• Data records:
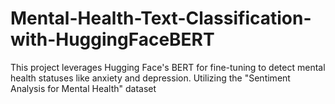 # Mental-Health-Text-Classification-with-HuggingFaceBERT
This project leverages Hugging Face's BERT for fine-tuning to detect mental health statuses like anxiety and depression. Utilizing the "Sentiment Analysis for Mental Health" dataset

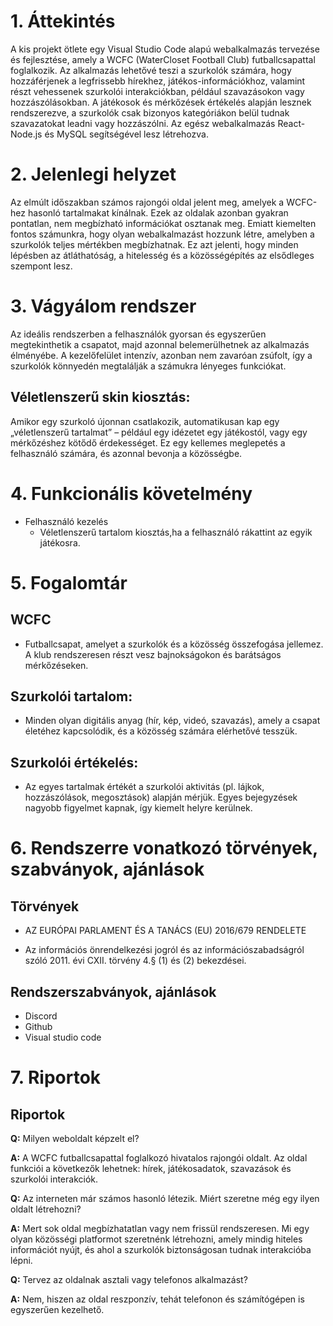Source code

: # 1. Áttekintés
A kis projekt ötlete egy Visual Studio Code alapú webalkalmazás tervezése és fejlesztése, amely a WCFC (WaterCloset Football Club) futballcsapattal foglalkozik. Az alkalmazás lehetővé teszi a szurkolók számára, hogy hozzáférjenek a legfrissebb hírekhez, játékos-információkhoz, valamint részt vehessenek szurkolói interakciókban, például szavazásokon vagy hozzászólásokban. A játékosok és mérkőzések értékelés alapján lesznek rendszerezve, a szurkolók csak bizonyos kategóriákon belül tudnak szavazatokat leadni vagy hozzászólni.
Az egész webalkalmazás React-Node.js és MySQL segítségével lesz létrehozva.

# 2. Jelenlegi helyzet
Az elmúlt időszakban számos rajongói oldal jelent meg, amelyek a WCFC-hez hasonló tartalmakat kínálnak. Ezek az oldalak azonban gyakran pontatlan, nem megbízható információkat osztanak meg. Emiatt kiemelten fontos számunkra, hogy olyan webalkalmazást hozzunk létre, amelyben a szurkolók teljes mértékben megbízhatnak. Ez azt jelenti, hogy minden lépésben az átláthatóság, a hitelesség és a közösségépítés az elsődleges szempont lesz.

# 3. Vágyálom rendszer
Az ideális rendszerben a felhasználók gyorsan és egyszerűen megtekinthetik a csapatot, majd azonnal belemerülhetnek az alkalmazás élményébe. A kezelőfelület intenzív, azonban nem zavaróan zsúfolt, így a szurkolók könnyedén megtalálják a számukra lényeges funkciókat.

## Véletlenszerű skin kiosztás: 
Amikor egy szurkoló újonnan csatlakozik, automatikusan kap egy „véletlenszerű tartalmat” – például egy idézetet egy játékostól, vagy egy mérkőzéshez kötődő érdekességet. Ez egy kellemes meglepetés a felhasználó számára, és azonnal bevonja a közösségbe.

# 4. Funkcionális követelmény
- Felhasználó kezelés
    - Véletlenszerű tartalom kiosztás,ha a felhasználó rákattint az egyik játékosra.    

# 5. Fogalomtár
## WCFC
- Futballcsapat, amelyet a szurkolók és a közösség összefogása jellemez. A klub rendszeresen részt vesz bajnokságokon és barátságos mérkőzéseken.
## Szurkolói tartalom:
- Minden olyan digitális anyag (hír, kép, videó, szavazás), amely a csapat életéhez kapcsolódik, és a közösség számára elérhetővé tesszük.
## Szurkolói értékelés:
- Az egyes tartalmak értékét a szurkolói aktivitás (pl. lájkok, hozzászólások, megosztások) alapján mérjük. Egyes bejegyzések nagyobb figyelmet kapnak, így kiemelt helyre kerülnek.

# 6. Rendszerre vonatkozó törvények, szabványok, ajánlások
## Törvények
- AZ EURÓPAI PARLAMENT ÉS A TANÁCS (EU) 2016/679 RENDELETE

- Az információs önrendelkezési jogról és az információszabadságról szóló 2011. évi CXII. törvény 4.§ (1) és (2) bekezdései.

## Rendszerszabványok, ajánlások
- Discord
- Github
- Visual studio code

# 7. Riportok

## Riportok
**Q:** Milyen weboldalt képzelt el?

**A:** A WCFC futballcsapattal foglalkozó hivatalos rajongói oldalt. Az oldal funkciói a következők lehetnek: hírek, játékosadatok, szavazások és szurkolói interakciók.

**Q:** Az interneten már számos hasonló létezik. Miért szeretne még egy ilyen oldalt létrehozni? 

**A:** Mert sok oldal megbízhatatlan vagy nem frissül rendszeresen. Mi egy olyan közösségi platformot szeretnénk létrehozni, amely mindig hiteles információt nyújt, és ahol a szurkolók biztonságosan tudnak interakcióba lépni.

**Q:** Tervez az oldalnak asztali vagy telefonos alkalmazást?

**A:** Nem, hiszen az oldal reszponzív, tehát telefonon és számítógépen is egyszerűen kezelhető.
* * *
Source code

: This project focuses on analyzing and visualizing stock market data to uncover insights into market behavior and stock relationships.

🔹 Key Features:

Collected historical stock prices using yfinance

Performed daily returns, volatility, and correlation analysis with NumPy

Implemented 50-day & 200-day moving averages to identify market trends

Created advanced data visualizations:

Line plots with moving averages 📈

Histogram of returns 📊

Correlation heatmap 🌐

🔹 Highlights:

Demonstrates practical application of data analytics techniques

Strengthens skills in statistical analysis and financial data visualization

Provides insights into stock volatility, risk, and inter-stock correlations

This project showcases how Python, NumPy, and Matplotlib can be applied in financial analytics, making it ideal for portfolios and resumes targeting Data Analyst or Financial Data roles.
--
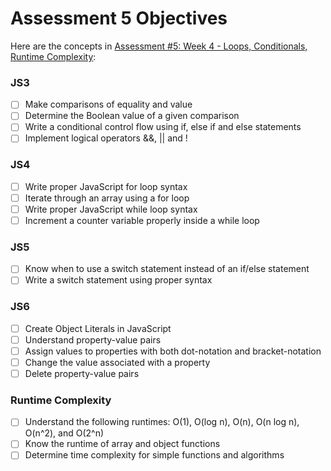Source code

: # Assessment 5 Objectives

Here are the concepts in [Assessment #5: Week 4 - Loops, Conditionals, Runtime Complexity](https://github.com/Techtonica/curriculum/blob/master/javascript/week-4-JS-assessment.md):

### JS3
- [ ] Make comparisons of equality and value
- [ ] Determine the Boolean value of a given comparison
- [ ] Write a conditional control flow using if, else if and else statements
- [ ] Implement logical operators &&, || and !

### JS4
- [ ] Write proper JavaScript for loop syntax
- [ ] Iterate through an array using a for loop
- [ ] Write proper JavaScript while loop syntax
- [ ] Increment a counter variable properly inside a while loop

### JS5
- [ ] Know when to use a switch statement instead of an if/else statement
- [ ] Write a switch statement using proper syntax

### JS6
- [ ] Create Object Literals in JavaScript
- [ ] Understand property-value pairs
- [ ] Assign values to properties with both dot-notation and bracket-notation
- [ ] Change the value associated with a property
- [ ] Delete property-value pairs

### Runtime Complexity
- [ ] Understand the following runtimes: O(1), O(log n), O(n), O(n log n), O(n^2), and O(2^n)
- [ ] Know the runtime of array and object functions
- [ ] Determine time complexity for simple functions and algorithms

• Exercise brief:
All that belongs in your answer is the stretch of entries above from the line with "- [ ] Write a switch" through the line with "### Runtime Complexity", printed exactly.

• Exercise output:
- [ ] Write a switch statement using proper syntax

### JS6
- [ ] Create Object Literals in JavaScript
- [ ] Understand property-value pairs
- [ ] Assign values to properties with both dot-notation and bracket-notation
- [ ] Change the value associated with a property
- [ ] Delete property-value pairs

### Runtime Complexity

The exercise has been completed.